(Stored data)
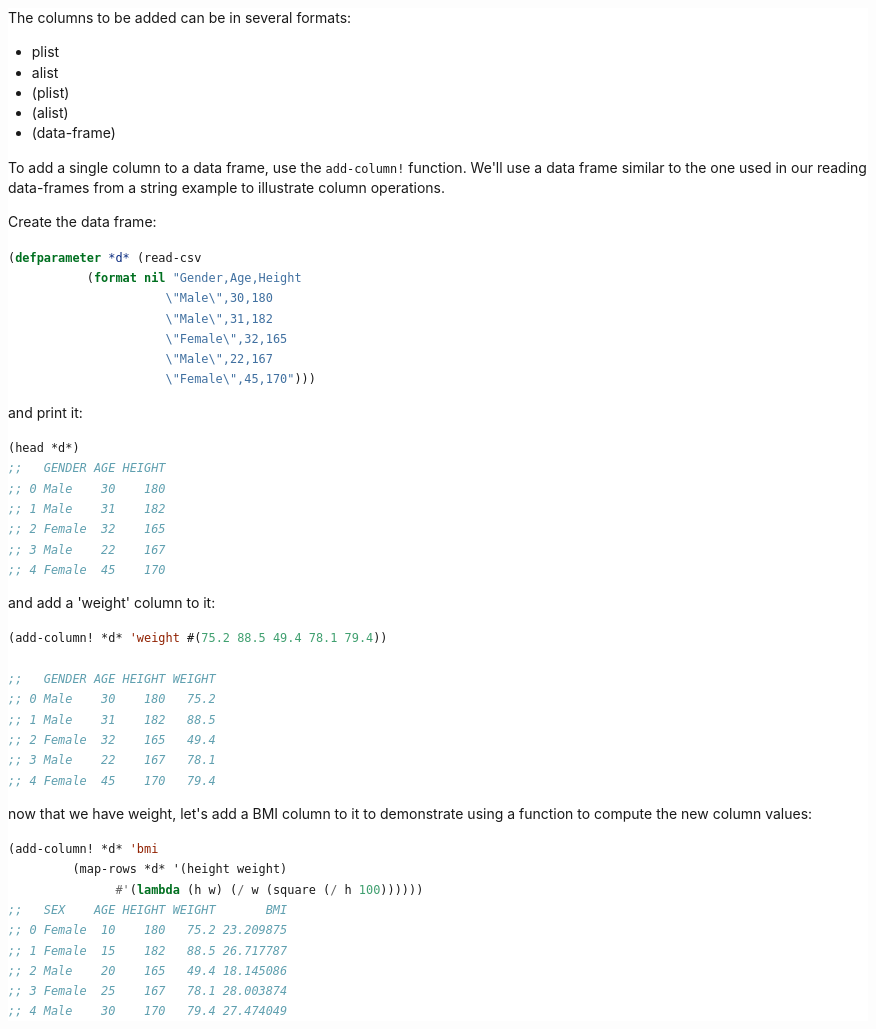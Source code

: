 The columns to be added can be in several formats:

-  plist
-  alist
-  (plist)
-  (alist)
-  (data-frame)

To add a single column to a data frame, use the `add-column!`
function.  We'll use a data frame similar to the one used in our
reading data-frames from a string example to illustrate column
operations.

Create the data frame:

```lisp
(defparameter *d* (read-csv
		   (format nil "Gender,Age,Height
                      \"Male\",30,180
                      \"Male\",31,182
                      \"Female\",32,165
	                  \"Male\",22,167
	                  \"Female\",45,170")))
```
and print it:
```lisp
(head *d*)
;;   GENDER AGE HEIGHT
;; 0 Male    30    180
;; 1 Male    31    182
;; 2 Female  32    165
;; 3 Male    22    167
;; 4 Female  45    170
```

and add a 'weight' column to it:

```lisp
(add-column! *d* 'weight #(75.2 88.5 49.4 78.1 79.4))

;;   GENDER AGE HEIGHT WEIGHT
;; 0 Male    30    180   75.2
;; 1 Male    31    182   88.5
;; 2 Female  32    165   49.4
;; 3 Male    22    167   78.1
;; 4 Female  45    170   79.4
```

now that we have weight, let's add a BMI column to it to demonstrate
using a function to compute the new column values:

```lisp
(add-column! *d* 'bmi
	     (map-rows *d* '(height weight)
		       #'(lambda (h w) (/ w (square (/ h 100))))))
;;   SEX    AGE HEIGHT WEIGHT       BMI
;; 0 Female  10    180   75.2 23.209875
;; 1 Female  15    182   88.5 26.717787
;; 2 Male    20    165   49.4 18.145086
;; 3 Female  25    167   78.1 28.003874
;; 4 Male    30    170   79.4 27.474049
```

== Problem description ==
The answer must be every line of the data that holds the word "function".

== Exercise output ==
function.  We'll use a data frame similar to the one used in our
using a function to compute the new column values:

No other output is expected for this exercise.